## THE DATA

---

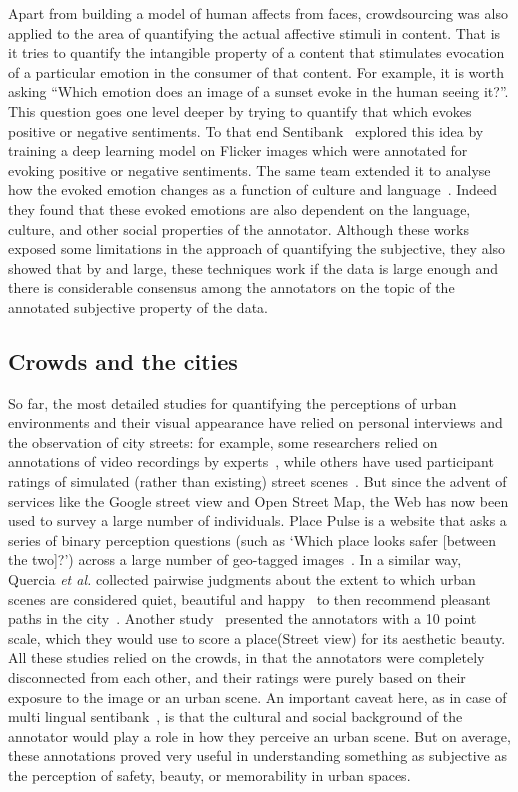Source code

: Apart from building a model of human affects from faces, crowdsourcing was also applied to the area of quantifying the actual affective stimuli in content. That is it tries to quantify the intangible property of a content that stimulates evocation of a particular emotion in the consumer of that content. For example, it is worth asking ``Which emotion does an image of a sunset evoke in the human seeing it?''. This question goes one level deeper by trying to quantify that which evokes positive or negative sentiments. To that end Sentibank~\cite{SentiBank} explored this idea by training a deep learning model on Flicker images which were annotated for evoking positive or negative sentiments. The same team extended it to analyse how the evoked emotion changes as a function of culture and language~\cite{pappas2016multilingual}. Indeed they found that these evoked emotions are also dependent on the language, culture, and other social properties of the annotator. Although these works exposed some limitations in the approach of quantifying the subjective, they also showed that by and large, these techniques work if the data is large enough and there is considerable consensus among the annotators on the topic of the annotated subjective property of the data.


\subsection{Crowds and the cities}
So far, the most detailed studies for quantifying the perceptions of urban environments and their visual appearance have relied on personal interviews and the observation of city streets: for example, some researchers relied on annotations of video recordings by experts~\cite{sampson04seeing}, while others have used participant ratings of simulated (rather than existing) street scenes~\cite{lindal2012}. 
But since the advent of services like the Google street view and Open Street Map, the Web has now been used to survey a large number of individuals. Place Pulse is a website that asks a series of binary perception questions (such as `Which place looks safer [between the two]?') across a large number of geo-tagged images~\cite{salesses2013collaborative}. In a similar way, Quercia \emph{et al.} collected pairwise judgments about the extent to which urban scenes are considered quiet, beautiful and happy~\cite{quercia2014aesthetic} to then recommend pleasant paths in the city~\cite{quercia2014shortest}. Another study~\cite{seresinhe2015quantifying} presented the annotators with a 10 point scale, which they would use to score a place(Street view) for its aesthetic beauty. 
All these studies relied on the crowds, in that the annotators were completely disconnected from each other, and their ratings were purely based on their exposure to the image or an urban scene. An important caveat here, as in case of multi lingual sentibank~\cite{pappas2016multilingual}, is that the cultural and social background of the annotator would play a role in how they perceive an urban scene.
But on average, these annotations proved very useful in understanding something as subjective as the perception of safety, beauty, or memorability in urban spaces.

---

## WORK INSTRUCTIONS
Set out the material once more, exact in every line, with no images.

## EXPECTED ANSWER
Source code

: Apart from building a model of human affects from faces, crowdsourcing was also applied to the area of quantifying the actual affective stimuli in content. That is it tries to quantify the intangible property of a content that stimulates evocation of a particular emotion in the consumer of that content. For example, it is worth asking ``Which emotion does an image of a sunset evoke in the human seeing it?''. This question goes one level deeper by trying to quantify that which evokes positive or negative sentiments. To that end Sentibank~\cite{SentiBank} explored this idea by training a deep learning model on Flicker images which were annotated for evoking positive or negative sentiments. The same team extended it to analyse how the evoked emotion changes as a function of culture and language~\cite{pappas2016multilingual}. Indeed they found that these evoked emotions are also dependent on the language, culture, and other social properties of the annotator. Although these works exposed some limitations in the approach of quantifying the subjective, they also showed that by and large, these techniques work if the data is large enough and there is considerable consensus among the annotators on the topic of the annotated subjective property of the data.


\subsection{Crowds and the cities}
So far, the most detailed studies for quantifying the perceptions of urban environments and their visual appearance have relied on personal interviews and the observation of city streets: for example, some researchers relied on annotations of video recordings by experts~\cite{sampson04seeing}, while others have used participant ratings of simulated (rather than existing) street scenes~\cite{lindal2012}. 
But since the advent of services like the Google street view and Open Street Map, the Web has now been used to survey a large number of individuals. Place Pulse is a website that asks a series of binary perception questions (such as `Which place looks safer [between the two]?') across a large number of geo-tagged images~\cite{salesses2013collaborative}. In a similar way, Quercia \emph{et al.} collected pairwise judgments about the extent to which urban scenes are considered quiet, beautiful and happy~\cite{quercia2014aesthetic} to then recommend pleasant paths in the city~\cite{quercia2014shortest}. Another study~\cite{seresinhe2015quantifying} presented the annotators with a 10 point scale, which they would use to score a place(Street view) for its aesthetic beauty. 
All these studies relied on the crowds, in that the annotators were completely disconnected from each other, and their ratings were purely based on their exposure to the image or an urban scene. An important caveat here, as in case of multi lingual sentibank~\cite{pappas2016multilingual}, is that the cultural and social background of the annotator would play a role in how they perceive an urban scene.
But on average, these annotations proved very useful in understanding something as subjective as the perception of safety, beauty, or memorability in urban spaces.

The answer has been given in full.